DATA FOR THIS EXERCISE below:

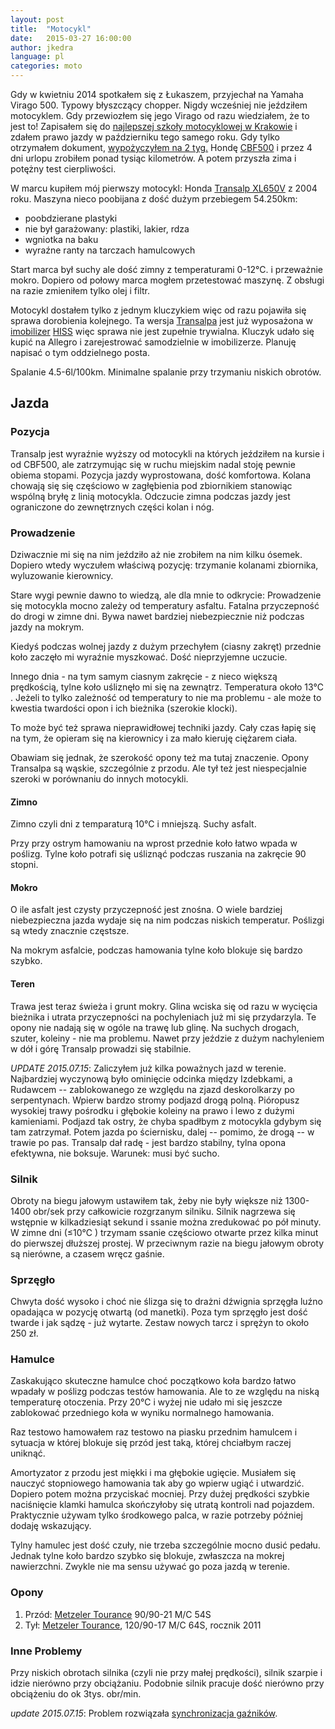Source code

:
 ```yaml
---
layout: post
title:  "Motocykl"
date:   2015-03-27 16:00:00
author: jkedra
language: pl
categories: moto
---
```

Gdy w kwietniu 2014 spotkałem się z Łukaszem, przyjechał na Yamaha Virago 500.
Typowy błyszczący chopper. Nigdy wcześniej nie jeździłem motocyklem.
Gdy przewiozłem się jego Virago od razu wiedziałem, że to jest to!
Zapisałem się do [najlepszej szkoły motocyklowej w Krakowie](http://msm.malopolska.pl)
i zdałem prawo jazdy w październiku tego samego roku.
Gdy tylko otrzymałem dokument, [wypożyczyłem na 2 tyg.](http://motonasezon.pl)
Hondę [CBF500](https://pl.wikipedia.org/wiki/Honda_CBF_500) i przez 4 dni
urlopu zrobiłem ponad tysiąc kilometrów.
A potem przyszła zima i potężny test cierpliwości.

W marcu kupiłem mój pierwszy motocykl:
Honda [Transalp XL650V][transalp] z 2004 roku. Maszyna nieco poobijana
z dość dużym przebiegem 54.250km:

* poobdzierane plastyki
* nie był garażowany: plastiki, lakier, rdza
* wgniotka na baku
* wyraźne ranty na tarczach hamulcowych

Start marca był suchy ale dość zimny z temperaturami 0-12℃. i przeważnie mokro.
Dopiero od połowy marca mogłem przetestować maszynę.
Z obsługi na razie zmieniłem tylko olej i filtr.

Motocykl dostałem tylko z jednym kluczykiem więc od razu pojawiła się sprawa
dorobienia kolejnego. Ta wersja [Transalpa][transalp] jest już wyposażona
w [imobilizer][immob] [HISS][hiss] więc sprawa nie jest zupełnie trywialna.
Kluczyk udało się kupić na Allegro i zarejestrować samodzielnie w
imobilizerze. Planuję napisać o tym oddzielnego posta.

Spalanie 4.5-6l/100km. Minimalne spalanie przy trzymaniu niskich obrotów.

## Jazda ##

### Pozycja ###
Transalp jest wyraźnie wyższy od motocykli na których jeździłem na kursie
i od CBF500, ale zatrzymując się w ruchu miejskim nadal
stoję pewnie obiema stopami.
Pozycja jazdy wyprostowana, dość komfortowa. Kolana chowają się
się częściowo w zagłębienia pod zbiornikiem stanowiąc wspólną bryłę
z linią motocykla. Odczucie zimna podczas jazdy jest ograniczone
do zewnętrznych części kolan i nóg.


### Prowadzenie ###
Dziwacznie mi się na nim jeździło aż nie zrobiłem na nim kilku
ósemek. Dopiero wtedy wyczułem właściwą pozycję: trzymanie
kolanami zbiornika, wyluzowanie kierownicy.

Stare wygi pewnie dawno to wiedzą, ale dla mnie to odkrycie:
Prowadzenie się motocykla mocno zależy od temperatury asfaltu.
Fatalna przyczepność do drogi w zimne dni. Bywa nawet bardziej
niebezpiecznie niż podczas jazdy na mokrym.

Kiedyś podczas wolnej jazdy z dużym przechyłem (ciasny zakręt)
przednie koło zaczęło mi wyraźnie myszkować. Dość nieprzyjemne uczucie.

Innego dnia - na tym samym ciasnym zakręcie - z nieco większą prędkością,
tylne koło uśliznęło mi się na zewnątrz. Temperatura około 13℃ .
Jeżeli to tylko zależność od temperatury to nie ma problemu -
ale może to kwestia twardości opon i ich bieżnika (szerokie klocki).

To może być też sprawa nieprawidłowej techniki jazdy. Cały czas
łapię się na tym, że opieram się na kierownicy i za mało kieruję
ciężarem ciała.

Obawiam się jednak, że szerokość opony też ma tutaj znaczenie.
Opony Transalpa są wąskie, szczególnie z przodu. Ale tył też jest
niespecjalnie szeroki w porównaniu do innych motocykli.

#### Zimno #####
Zimno czyli dni z temparaturą 10℃  i mniejszą. Suchy asfalt.

Przy przy ostrym hamowaniu na wprost przednie koło łatwo wpada w poślizg.
Tylne koło potrafi się uśliznąć podczas ruszania na zakręcie 90 stopni.

#### Mokro ####
O ile asfalt jest czysty przyczepność jest znośna. O wiele bardziej
niebezpieczna jazda wydaje się na nim podczas niskich temperatur.
Poślizgi są wtedy znacznie częstsze.

Na mokrym asfalcie, podczas hamowania tylne koło blokuje się bardzo szybko.

#### Teren ####
Trawa jest teraz świeża i grunt mokry. Glina wciska się od razu
w wycięcia bieżnika i utrata przyczepności na pochyleniach
już mi się przydarzyla. Te opony nie nadają się w ogóle na trawę
lub glinę. Na suchych drogach, szuter, koleiny - nie ma problemu.
Nawet przy jeździe z dużym nachyleniem w dół i górę Transalp prowadzi
się stabilnie.

_UPDATE 2015.07.15_: Zaliczyłem już kilka poważnych jazd w terenie.
Najbardziej wyczynową było ominięcie odcinka między Izdebkami,
a Rudawcem -- zablokowanego ze względu na zjazd deskorolkarzy
po serpentynach. Wpierw bardzo stromy podjazd drogą polną.
Pióropusz wysokiej trawy pośrodku i głębokie koleiny
na prawo i lewo z dużymi kamieniami. Podjazd tak ostry,
że chyba spadłbym z motocykla gdybym się tam zatrzymał.
Potem jazda po ściernisku, dalej -- pomimo, że drogą -- w trawie
po pas. Transalp dał radę - jest bardzo stabilny, tylna opona
efektywna, nie boksuje. Warunek: musi być sucho.

### Silnik ###
Obroty na biegu jałowym ustawiłem tak, żeby nie były większe
niż 1300-1400 obr/sek przy całkowicie rozgrzanym silniku.
Silnik nagrzewa się wstępnie w kilkadziesiąt sekund i ssanie można
zredukować po pół minuty.
W zimne dni (≤10℃ ) trzymam ssanie częściowo otwarte przez kilka minut
do pierwszej dłuższej prostej. W przeciwnym razie na biegu jałowym
obroty są nierówne, a czasem wręcz gaśnie.

### Sprzęgło ###
Chwyta dość wysoko i choć nie ślizga się to drażni dźwignia sprzęgła
luźno opadająca w pozycję otwartą (od manetki). Poza tym sprzęgło jest
dość twarde i jak sądzę - już wytarte. Zestaw nowych tarcz
i sprężyn to około 250 zł.

### Hamulce ###
Zaskakująco skuteczne hamulce choć początkowo koła bardzo łatwo wpadały
w poślizg podczas testów hamowania. Ale to ze względu na niską
temperaturę otoczenia. Przy 20℃ i wyżej nie udało mi się jeszcze
zablokować przedniego koła w wyniku normalnego hamowania.

Raz testowo hamowałem raz testowo na piasku przednim hamulcem
i sytuacja w której blokuje się przód jest taką,
której chciałbym raczej uniknąć.

Amortyzator z przodu jest miękki i ma głębokie ugięcie.
Musiałem się nauczyć stopniowego hamowania
tak aby go wpierw ugiąć i utwardzić. Dopiero potem można
przyciskać mocniej. Przy dużej prędkości szybkie naciśnięcie
klamki hamulca skończyłoby się utratą kontroli nad pojazdem.
Praktycznie używam tylko środkowego palca, w razie potrzeby
później dodaję wskazujący.

Tylny hamulec jest dość czuły, nie trzeba szczególnie mocno
dusić pedału. Jednak tylne koło bardzo szybko się blokuje,
zwłaszcza na mokrej nawierzchni. Zwykle nie ma sensu używać
go poza jazdą w terenie.

### Opony ###

1. Przód: [Metzeler Tourance][tourance] 90/90-21 M/C 54S
2. Tył: [Metzeler Tourance][tourance], 120/90-17 M/C 64S, rocznik 2011

### Inne Problemy ###
Przy niskich obrotach silnika (czyli nie przy małej prędkości),
silnik szarpie i idzie nierówno przy obciążaniu.
Podobnie silnik pracuje dość nierówno przy obciążeniu do ok 3tys. obr/min.

_update 2015.07.15_: Problem rozwiązała [synchronizacja gaźników][synchro].

[tourance]:  http://www.oponeo.pl/model-opony-motocyklowej/metzeler-tourance
[synchro]:   /moto/2015/07/06/synchro.html
[transalp]:  http://pl.wikipedia.org/wiki/Honda_Transalp#Honda_XL650V_Transalp "XL650V Transalp"
[hiss]:      https://www.youtube.com/watch?v=db0ee6u7CjQ "Honda Ignition Security System"
[immob]:       http://pl.wikipedia.org/wiki/Immobilizer
[textile]:     http://redcloth.org/textile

End of DATA FOR THIS EXERCISE.

### EXERCISE INSTRUCTIONS
For the material, find the number of lines holding the word "synchro" and give that figure and nothing more.

### RESULT BELOW
2